Kabareskrim Jawab soal Dugaan Pelecehan Seksual Yoshua ke Istri Sambo

Tim detikNews - detikJabar
Selasa, 09 Agu 2022 22:13 WIB
Suasana rumah Kepala Propam Ferdy Sambo di kawasan Perumahan Komplek Polri, Duren Tiga, Jakarta Selatan, Sabtu (23/7/2022).
Rumah Irjen Ferdy Sambo yang jadi TKP penembakan Brigadir J (Foto: Pradita Utama)
Jakarta -

Polri menjawab soal dugaan pelecehan seksual yang dilakukan oleh Brigadir Nofriansyah Yoshua Hutabarat alias Brigadir J terhadap istri Irjen Ferdy Sambo, Putri Candrawathi. Dugaan pelecehan seksual ini disebut jadi pemicu penembakan terhadap Brigadir J.

Dilansir dari detikNews, Kabareskrim Komjen Agus Andrianto berbicara soal isu pelecehan yang dilakukan oleh Brigadir J. Menurut dia, kecil kemungkinan adanya pelecehan seksual lantaran penyidik sudah menerapkan Pasal 340 KUHP.

"Kalau 340 diterapkan, kecil kemungkinannya itu (pelecehan seksual, red)," kata Agus dalam jumpa pers di Mabes Polri, Jakarta Selatan, Selasa (9/8/2022).


Polisi sendiri masih melakukan pendalaman terkait hal tersebut.

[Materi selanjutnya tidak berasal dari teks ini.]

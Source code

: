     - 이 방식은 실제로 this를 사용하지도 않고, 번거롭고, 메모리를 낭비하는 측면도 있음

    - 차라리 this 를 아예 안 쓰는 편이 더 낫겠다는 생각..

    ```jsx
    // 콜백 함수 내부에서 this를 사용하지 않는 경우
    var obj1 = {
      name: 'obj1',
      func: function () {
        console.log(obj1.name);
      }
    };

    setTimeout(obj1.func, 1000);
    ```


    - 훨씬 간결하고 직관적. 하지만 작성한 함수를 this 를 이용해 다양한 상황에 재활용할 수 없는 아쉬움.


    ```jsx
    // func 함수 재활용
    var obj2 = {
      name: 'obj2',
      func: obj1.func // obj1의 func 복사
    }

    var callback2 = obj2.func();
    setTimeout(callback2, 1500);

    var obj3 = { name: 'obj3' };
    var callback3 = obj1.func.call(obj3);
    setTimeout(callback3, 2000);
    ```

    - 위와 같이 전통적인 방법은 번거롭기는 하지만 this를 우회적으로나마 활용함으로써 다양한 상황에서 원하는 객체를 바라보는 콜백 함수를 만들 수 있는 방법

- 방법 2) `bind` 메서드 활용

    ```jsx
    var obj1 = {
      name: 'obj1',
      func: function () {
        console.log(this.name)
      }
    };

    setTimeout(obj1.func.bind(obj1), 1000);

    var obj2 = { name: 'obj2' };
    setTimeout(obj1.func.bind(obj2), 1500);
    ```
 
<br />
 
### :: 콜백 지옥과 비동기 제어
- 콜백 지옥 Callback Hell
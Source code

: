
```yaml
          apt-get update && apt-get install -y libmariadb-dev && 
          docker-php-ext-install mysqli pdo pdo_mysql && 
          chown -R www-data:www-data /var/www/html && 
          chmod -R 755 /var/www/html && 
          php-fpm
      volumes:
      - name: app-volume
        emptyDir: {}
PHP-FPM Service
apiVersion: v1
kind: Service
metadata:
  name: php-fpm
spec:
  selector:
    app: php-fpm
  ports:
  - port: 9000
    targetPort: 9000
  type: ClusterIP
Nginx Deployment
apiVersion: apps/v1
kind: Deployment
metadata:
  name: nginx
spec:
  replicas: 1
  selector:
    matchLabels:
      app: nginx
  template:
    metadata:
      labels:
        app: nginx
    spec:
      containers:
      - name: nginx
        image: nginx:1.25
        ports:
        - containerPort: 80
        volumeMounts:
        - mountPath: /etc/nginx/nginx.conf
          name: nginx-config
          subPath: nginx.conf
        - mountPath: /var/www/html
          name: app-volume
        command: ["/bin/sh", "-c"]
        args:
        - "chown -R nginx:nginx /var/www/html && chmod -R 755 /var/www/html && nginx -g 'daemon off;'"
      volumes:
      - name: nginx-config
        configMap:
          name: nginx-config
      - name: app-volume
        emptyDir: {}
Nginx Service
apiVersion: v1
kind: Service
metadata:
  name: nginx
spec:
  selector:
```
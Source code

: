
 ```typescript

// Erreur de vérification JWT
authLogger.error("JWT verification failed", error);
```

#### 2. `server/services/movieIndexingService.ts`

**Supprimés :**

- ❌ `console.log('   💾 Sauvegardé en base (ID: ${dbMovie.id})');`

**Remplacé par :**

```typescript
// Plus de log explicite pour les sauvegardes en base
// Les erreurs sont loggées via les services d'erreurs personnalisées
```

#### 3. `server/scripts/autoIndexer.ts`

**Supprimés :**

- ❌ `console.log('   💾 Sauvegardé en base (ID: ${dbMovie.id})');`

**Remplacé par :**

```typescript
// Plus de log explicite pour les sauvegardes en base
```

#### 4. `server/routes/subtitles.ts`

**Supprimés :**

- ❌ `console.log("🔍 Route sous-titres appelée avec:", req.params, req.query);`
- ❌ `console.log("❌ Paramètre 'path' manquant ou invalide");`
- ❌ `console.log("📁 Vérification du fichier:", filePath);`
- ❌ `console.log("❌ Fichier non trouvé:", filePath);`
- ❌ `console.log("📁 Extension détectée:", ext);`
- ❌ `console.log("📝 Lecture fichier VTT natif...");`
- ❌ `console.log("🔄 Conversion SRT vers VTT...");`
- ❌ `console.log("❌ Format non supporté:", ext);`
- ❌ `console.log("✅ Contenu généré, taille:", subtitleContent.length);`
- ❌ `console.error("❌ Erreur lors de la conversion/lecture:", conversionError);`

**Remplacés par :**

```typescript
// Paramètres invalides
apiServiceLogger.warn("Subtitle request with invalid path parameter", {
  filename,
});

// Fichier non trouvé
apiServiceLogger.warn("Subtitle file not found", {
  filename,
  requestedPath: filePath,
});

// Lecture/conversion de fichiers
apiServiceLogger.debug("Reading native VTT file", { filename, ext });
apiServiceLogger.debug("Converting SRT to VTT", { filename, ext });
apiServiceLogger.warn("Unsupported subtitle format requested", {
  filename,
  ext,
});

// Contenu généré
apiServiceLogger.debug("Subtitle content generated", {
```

Termasuk untuk mencari tahu motif utama dari aksi berdarah tersebut.

Kapolri Jenderal Listyo Sigit Prabowo sebelumnya menyampaikan Sambo menjadi tersangka pembunuhan Brigadir J. Saat ini penyidik masih mendalami keterangan para saksi termasuk Putri Candrawathi.

"Tadi sudah saya jelaskan bahwa terkait dengan motif saat ini sedang dilakukan pendalaman terhadap saksi saksi dan juga terhadap Ibu Putri," kata Sigit saat konferensi pers di Mabes Polri.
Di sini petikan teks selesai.